Priyam Jain received his MS-Dual Degree in Electronics and Communication Engineering (ECE). His research work was supervised by Dr. Anil Kumar Vuppala. Here’s a summary of Priyam Jain’s MS thesis, Spoken Language Identification under Emotional Speech Variations as explained by him:
Identifying language information from speech utterance is referred to as spoken language identification. Language Identification (LID) is essential in multilingual speech systems. There are various conditions under which the performance of LID systems are sub-optimal, such as short duration, background noise, channel variation, and so on. There have been efforts to improve performance under these conditions, but the impact of speaker emotion variation on the performance of LID systems has not been studied. Hence in contrast to the previous studies, for the first time in the literature, the present work investigated the impact of emotional speech on language identification. In this work, different emotional speech databases have been pooled to create the experimental setup. A dataset of this kind was not available for LID, and is a contribution of this thesis. Additionally, state-of-arti-vectors, time-delay neural networks (TDNN), long short term memory (LSTM), and deep neural network (DNN) x-vector systems have been considered to build the LID systems. Performance of the LID system has been evaluated for speech utterances of different emotions in terms of equal error rate and Cavg. The results of the study indicate that the speech utterances of anger and happy emotions degrades performance of LID systems more compared to the neutral and sad emotions.

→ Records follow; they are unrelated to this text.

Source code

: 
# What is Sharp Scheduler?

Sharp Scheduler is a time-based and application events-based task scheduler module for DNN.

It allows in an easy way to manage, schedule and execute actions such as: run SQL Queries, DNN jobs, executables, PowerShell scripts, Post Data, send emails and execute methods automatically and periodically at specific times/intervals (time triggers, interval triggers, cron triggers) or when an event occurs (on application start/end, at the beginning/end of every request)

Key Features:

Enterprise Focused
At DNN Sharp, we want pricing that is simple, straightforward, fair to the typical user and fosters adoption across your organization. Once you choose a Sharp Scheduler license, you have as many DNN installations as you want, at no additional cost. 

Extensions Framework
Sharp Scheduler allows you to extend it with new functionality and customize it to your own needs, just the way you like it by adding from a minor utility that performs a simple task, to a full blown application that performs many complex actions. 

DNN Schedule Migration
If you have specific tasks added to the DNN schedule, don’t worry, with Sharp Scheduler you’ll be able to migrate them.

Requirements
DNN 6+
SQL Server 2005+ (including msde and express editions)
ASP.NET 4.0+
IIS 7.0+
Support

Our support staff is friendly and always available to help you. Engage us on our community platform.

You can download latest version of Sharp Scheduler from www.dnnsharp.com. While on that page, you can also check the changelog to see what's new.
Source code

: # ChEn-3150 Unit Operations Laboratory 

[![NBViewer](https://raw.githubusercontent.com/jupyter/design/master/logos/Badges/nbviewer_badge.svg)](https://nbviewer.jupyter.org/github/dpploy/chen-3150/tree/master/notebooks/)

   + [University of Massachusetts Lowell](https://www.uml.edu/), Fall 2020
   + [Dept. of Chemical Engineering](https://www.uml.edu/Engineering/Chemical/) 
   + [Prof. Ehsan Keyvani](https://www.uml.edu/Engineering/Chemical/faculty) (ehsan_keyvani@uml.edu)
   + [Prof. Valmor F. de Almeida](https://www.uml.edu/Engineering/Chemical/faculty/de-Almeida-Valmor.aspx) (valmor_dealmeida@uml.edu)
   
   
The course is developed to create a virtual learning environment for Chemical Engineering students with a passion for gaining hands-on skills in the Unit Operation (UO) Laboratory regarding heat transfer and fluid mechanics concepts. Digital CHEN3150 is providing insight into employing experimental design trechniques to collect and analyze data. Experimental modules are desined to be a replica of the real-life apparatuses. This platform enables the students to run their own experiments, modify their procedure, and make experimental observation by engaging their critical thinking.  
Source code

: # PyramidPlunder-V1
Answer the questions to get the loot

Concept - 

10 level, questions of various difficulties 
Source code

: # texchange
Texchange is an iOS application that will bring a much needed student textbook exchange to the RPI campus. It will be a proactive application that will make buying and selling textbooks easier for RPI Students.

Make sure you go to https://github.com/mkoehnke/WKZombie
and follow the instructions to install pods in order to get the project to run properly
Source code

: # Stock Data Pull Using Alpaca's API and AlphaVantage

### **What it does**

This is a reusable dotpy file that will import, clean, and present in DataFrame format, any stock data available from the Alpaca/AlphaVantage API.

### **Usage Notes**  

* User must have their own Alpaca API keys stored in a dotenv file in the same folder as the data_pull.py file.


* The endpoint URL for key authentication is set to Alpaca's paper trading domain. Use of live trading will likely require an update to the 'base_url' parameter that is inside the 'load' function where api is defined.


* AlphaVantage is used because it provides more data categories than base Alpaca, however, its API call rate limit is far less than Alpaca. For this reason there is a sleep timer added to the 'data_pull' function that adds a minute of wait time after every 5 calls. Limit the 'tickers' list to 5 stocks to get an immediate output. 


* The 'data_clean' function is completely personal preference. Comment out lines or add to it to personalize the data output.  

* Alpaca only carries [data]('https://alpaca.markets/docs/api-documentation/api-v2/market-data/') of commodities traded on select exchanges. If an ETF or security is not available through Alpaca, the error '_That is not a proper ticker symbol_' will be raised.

To that effect, we investigated adaptation approaches for improving the performance of LID systems by incorporating emotional utterances in the form of adaptation dataset. Hence, we studied a prosody modification technique called Flexible AnalysisSynthesis Tool (FAST) to vary the emotional characteristics of an utterance in order to improve the performance, but the results were inconsistent and not satisfactory.Therefore, we propose a combination of Recurrent Convolutional Neural Network (RCNN) based architecture with multi stage training methodology, which outperformed state-of-art LID systems.